ÇÖZÜM İÇİN ALTERNATİF KANALLAR
Diplomatik kanalların işlevsiz kaldığı bu günlerde, İsrail’in uyguladığı sistematik şiddet ve soykırımı mahkum edebilecek iki temel enstrüman karşımıza çıkmaktadır. Birincisi, özellikle Batı’da devlet aklının karşısında konumlanan ve ciddi bir eleştirel kamuoyu yaratan protestolar ve bu durumun karar alıcılar üzerinde oluşturduğu baskı. Nitekim son günlerde oluşan baskı sonucunda, sorunun çözülmesine yönelik söylemler dile getirilmekte. İkinci enstrüman ise özellikle sivil inisiyatifler ve STK’lar aracılığıyla oluşan boykotun küreselleşmesi sonucunda bazı adımların atılması. Öyle ki
boykot listesinde yer alan bazı şirketler, tepkiler sonucunda tutumunu gözden geçirmiş, kimi kurumlar da Filistin’e mali destek gibi seçenekleri gündeme getirmişlerdir
. Her iki enstrüman da İsrail ve destekçisi küresel güçler açısından en caydırıcı unsurlar olarak karşımıza çıkmaktadır.
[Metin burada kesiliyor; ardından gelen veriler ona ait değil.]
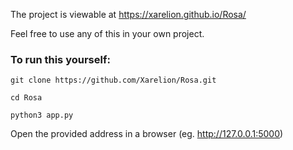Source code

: The project is viewable at https://xarelion.github.io/Rosa/

Feel free to use any of this in your own project.

### To run this yourself:

`git clone https://github.com/Xarelion/Rosa.git`

`cd Rosa`

`python3 app.py`

Open the provided address in a browser (eg. http://127.0.0.1:5000)

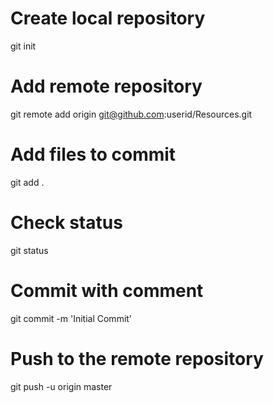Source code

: # Create local repository
git init
# Add remote repository
git remote add origin git@github.com:userid/Resources.git
# Add files to commit
git add .
# Check status
git status
# Commit with comment
git commit -m 'Initial Commit'
# Push to the remote repository
git push -u origin master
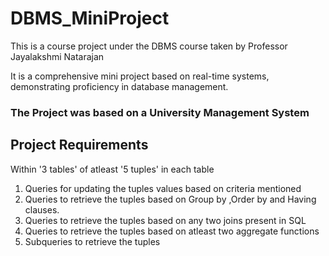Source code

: # DBMS_MiniProject
This is a course project under the DBMS course taken by Professor Jayalakshmi Natarajan

It is a comprehensive mini project based on real-time systems, demonstrating proficiency in database management.

### The Project was based on a University Management System 

## Project Requirements
Within '3 tables' of atleast '5 tuples' in each table 
1. Queries for updating the tuples values based on criteria mentioned
2. Queries to retrieve the tuples based on Group by ,Order by and Having clauses.
3. Queries to retrieve the tuples based on any two joins present in SQL
4. Queries to retrieve the tuples based on atleast two aggregate functions
5. Subqueries to retrieve the tuples


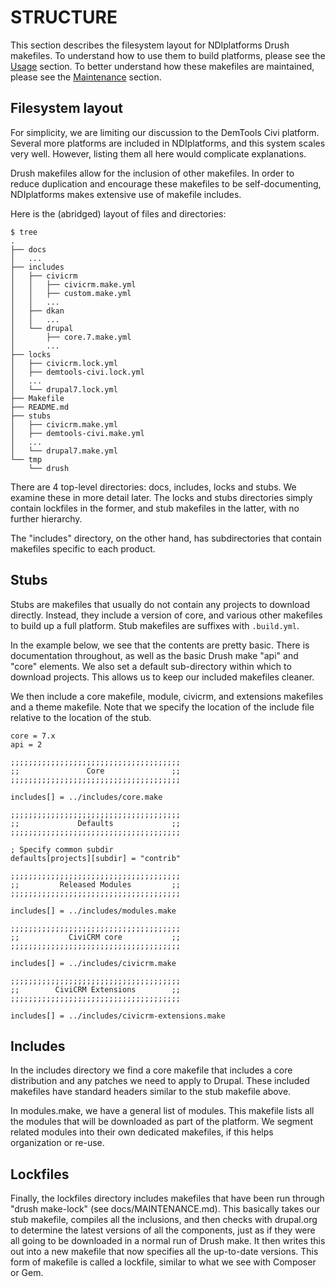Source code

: STRUCTURE
=========

This section describes the filesystem layout for NDIplatforms Drush makefiles.
To understand how to use them to build platforms, please see the
[Usage](usage.md) section. To better understand how these makefiles are
maintained, please see the [Maintenance](maintenance.md) section.


Filesystem layout
-----------------

For simplicity, we are limiting our discussion to the DemTools Civi platform.
Several more platforms are included in NDIplatforms, and this system scales
very well. However, listing them all here would complicate explanations.

Drush makefiles allow for the inclusion of other makefiles.  In order to reduce
duplication and encourage these makefiles to be self-documenting, NDIplatforms
makes extensive use of makefile includes.

Here is the (abridged) layout of files and directories:

    $ tree
    .
    ├── docs
    │   ...
    ├── includes
    │   ├── civicrm
    │   │   ├── civicrm.make.yml
    │   │   ├── custom.make.yml
    │   │   ...
    │   ├── dkan
    │   │   ...
    │   └── drupal
    │       ├── core.7.make.yml
    │       ...
    ├── locks
    │   ├── civicrm.lock.yml
    │   ├── demtools-civi.lock.yml
    │   ...
    │   └── drupal7.lock.yml
    ├── Makefile
    ├── README.md
    ├── stubs
    │   ├── civicrm.make.yml
    │   ├── demtools-civi.make.yml
    │   ...
    │   └── drupal7.make.yml
    └── tmp
        └── drush



There are 4 top-level directories: docs, includes, locks and stubs.  We examine
these in more detail later.  The locks and stubs directories simply contain
lockfiles in the former, and stub makefiles in the latter, with no further
hierarchy.

The "includes" directory, on the other hand, has subdirectories that contain
makefiles specific to each product.


Stubs
-----

Stubs are makefiles that usually do not contain any projects to download
directly. Instead, they include a version of core, and various other makefiles
to build up a full platform. Stub makefiles are suffixes with `.build.yml`.

In the example below, we see that the contents are pretty basic.  There is
documentation throughout, as well as the basic Drush make "api" and "core"
elements.  We also set a default sub-directory within which to download
projects.  This allows us to keep our included makefiles cleaner.

We then include a core makefile, module, civicrm, and extensions makefiles and a
theme makefile.  Note that we specify the location of the include file relative
to the location of the stub.

    core = 7.x
    api = 2

    ;;;;;;;;;;;;;;;;;;;;;;;;;;;;;;;;;;;;;;
    ;;               Core               ;;
    ;;;;;;;;;;;;;;;;;;;;;;;;;;;;;;;;;;;;;;

    includes[] = ../includes/core.make

    ;;;;;;;;;;;;;;;;;;;;;;;;;;;;;;;;;;;;;;
    ;;             Defaults             ;;
    ;;;;;;;;;;;;;;;;;;;;;;;;;;;;;;;;;;;;;;

    ; Specify common subdir
    defaults[projects][subdir] = "contrib"

    ;;;;;;;;;;;;;;;;;;;;;;;;;;;;;;;;;;;;;;
    ;;         Released Modules         ;;
    ;;;;;;;;;;;;;;;;;;;;;;;;;;;;;;;;;;;;;;

    includes[] = ../includes/modules.make

    ;;;;;;;;;;;;;;;;;;;;;;;;;;;;;;;;;;;;;;
    ;;           CiviCRM core           ;;
    ;;;;;;;;;;;;;;;;;;;;;;;;;;;;;;;;;;;;;;

    includes[] = ../includes/civicrm.make

    ;;;;;;;;;;;;;;;;;;;;;;;;;;;;;;;;;;;;;;
    ;;        CiviCRM Extensions        ;;
    ;;;;;;;;;;;;;;;;;;;;;;;;;;;;;;;;;;;;;;

    includes[] = ../includes/civicrm-extensions.make


Includes
--------

In the includes directory we find a core makefile that includes a core
distribution and any patches we need to apply to Drupal.  These included
makefiles have standard headers similar to the stub makefile above.

In modules.make, we have a general list of modules.  This makefile lists all
the modules that will be downloaded as part of the platform.  We segment
related modules into their own dedicated makefiles, if this helps organization
or re-use.


Lockfiles
---------

Finally, the lockfiles directory includes makefiles that have been run through
"drush make-lock" (see docs/MAINTENANCE.md).  This basically takes our stub
makefile, compiles all the inclusions, and then checks with drupal.org to
determine the latest versions of all the components, just as if they were all
going to be downloaded in a normal run of Drush make.  It then writes this out
into a new makefile that now specifies all the up-to-date versions.  This form
of makefile is called a lockfile, similar to what we see with Composer or Gem.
Bu nedenle, söz konusu çabaların daha geniş kitleler tarafından sahiplenilmesi ve İsrail ile destekçisi devletlere yönelik eleştirilerin sürdürülmesi sorunun çözümü anlamında oldukça önemlidir.

Antisemitizm Kartı ve Entelektüel Sefalet
İsrail’in 1948’ten bu yana uyguladığı şiddete yönelik her türlü eleştirinin antisemitizm aparatı üzerinden mahkum edilmeye çalışıldığı bilinmektedir. Özellikle İsrail lobisinin etkisiyle bir tür endüstriye dönüşen
Holokost’un Batı açısından bir yüke dönüştüğü ortada
. Nitekim Batı’da İsrail ile ilgili eleştirel bir kamuoyu oluştuğunda İsrail’in kendisini savunma hakkı hatırlatılmakta ve antisemitizm gündeme getirilmektedir. Geçtiğimiz günlerde
Marine Le Pen gibi aşırı sağ ve popülist bir siyasetçinin antisemitizm ile ilgili bir mitinge katılması ve İsrail’e yönelik desteğini ifade etmesi Batı’da Holokostun yükünün ne denli ağır olduğunu göstermektedir.
Siyasetçilerin yanı sıra medya ve entelektüel düzlemde de İsrail’in şiddet politikalarının meşrulaştırıldığı görülmektedir.
Eleştirel Teorinin önemli isimlerinden biri olan Jürgen Habermas’ın yanı sıra Nicole Deitelhoff, Rainer Forst ve Klaus Günther gibi isimlerin Almanya’da yayınladıkları bildiri, Holokostun Alman toplumunda yarattığı endişe ve mahcubiyetin ne denli ağır olduğunu açıkça göstermektedir.
Bildiride, son dönemde İsrail’e yönelik eleştirilerin Almanya’da yaşayan Yahudilerin hayatlarını hedef alan bir tehdide dönüştü ve bunun antisemitik bir dalgayı canlandırdığı ima edilmektedir. İsrail’in
kendisini savunma hakkının meşruiyetine vurgu yapılan bildiride, Yahudilerin ve İsrail’in varlığının korunmasının Alman siyasi kültürünün vazgeçilmez bir parçası olduğu ifade edilmektedir.
İsrail’in saldırılarında öldürülen çocuklar, BM kontrolündeki eğitim kampüslerinin bombalanması, hastane ve mabetlere düzenlenen saldırıların hiçbir şekilde eleştirilmediği bu bildiri, Batı entelektüel aklının çürümüşlüğünü göstermesi açısından oldukça önemli.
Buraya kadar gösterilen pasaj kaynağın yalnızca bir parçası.